What the exercise asks – This exercise calls for a copy of every line in the listing below that carries the word "footnotesize".

━━━━

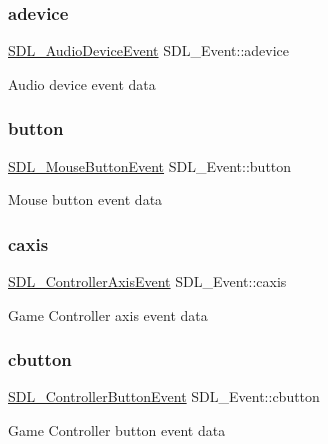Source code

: \subsubsection{\texorpdfstring{adevice}{adevice}}
{\footnotesize\ttfamily \mbox{\hyperlink{struct_s_d_l___audio_device_event}{S\+D\+L\+\_\+\+Audio\+Device\+Event}} S\+D\+L\+\_\+\+Event\+::adevice}

Audio device event data \mbox{\label{union_s_d_l___event_ab6da2fa2687e5f849f270adecc64785f}} 
\subsubsection{\texorpdfstring{button}{button}}
{\footnotesize\ttfamily \mbox{\hyperlink{struct_s_d_l___mouse_button_event}{S\+D\+L\+\_\+\+Mouse\+Button\+Event}} S\+D\+L\+\_\+\+Event\+::button}

Mouse button event data \mbox{\label{union_s_d_l___event_aa8f6df0f2716fae56204b12ab4a4c289}} 
\subsubsection{\texorpdfstring{caxis}{caxis}}
{\footnotesize\ttfamily \mbox{\hyperlink{struct_s_d_l___controller_axis_event}{S\+D\+L\+\_\+\+Controller\+Axis\+Event}} S\+D\+L\+\_\+\+Event\+::caxis}

Game Controller axis event data \mbox{\label{union_s_d_l___event_aee2b5671c8dcdb447023715cc21593cb}} 
\subsubsection{\texorpdfstring{cbutton}{cbutton}}
{\footnotesize\ttfamily \mbox{\hyperlink{struct_s_d_l___controller_button_event}{S\+D\+L\+\_\+\+Controller\+Button\+Event}} S\+D\+L\+\_\+\+Event\+::cbutton}

Game Controller button event data \mbox{\label{union_s_d_l___event_ad3beed01e690b885728e0b0e1d636378}}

━━━━

Answer space –
{\footnotesize\ttfamily \mbox{\hyperlink{struct_s_d_l___audio_device_event}{S\+D\+L\+\_\+\+Audio\+Device\+Event}} S\+D\+L\+\_\+\+Event\+::adevice}
{\footnotesize\ttfamily \mbox{\hyperlink{struct_s_d_l___mouse_button_event}{S\+D\+L\+\_\+\+Mouse\+Button\+Event}} S\+D\+L\+\_\+\+Event\+::button}
{\footnotesize\ttfamily \mbox{\hyperlink{struct_s_d_l___controller_axis_event}{S\+D\+L\+\_\+\+Controller\+Axis\+Event}} S\+D\+L\+\_\+\+Event\+::caxis}
{\footnotesize\ttfamily \mbox{\hyperlink{struct_s_d_l___controller_button_event}{S\+D\+L\+\_\+\+Controller\+Button\+Event}} S\+D\+L\+\_\+\+Event\+::cbutton}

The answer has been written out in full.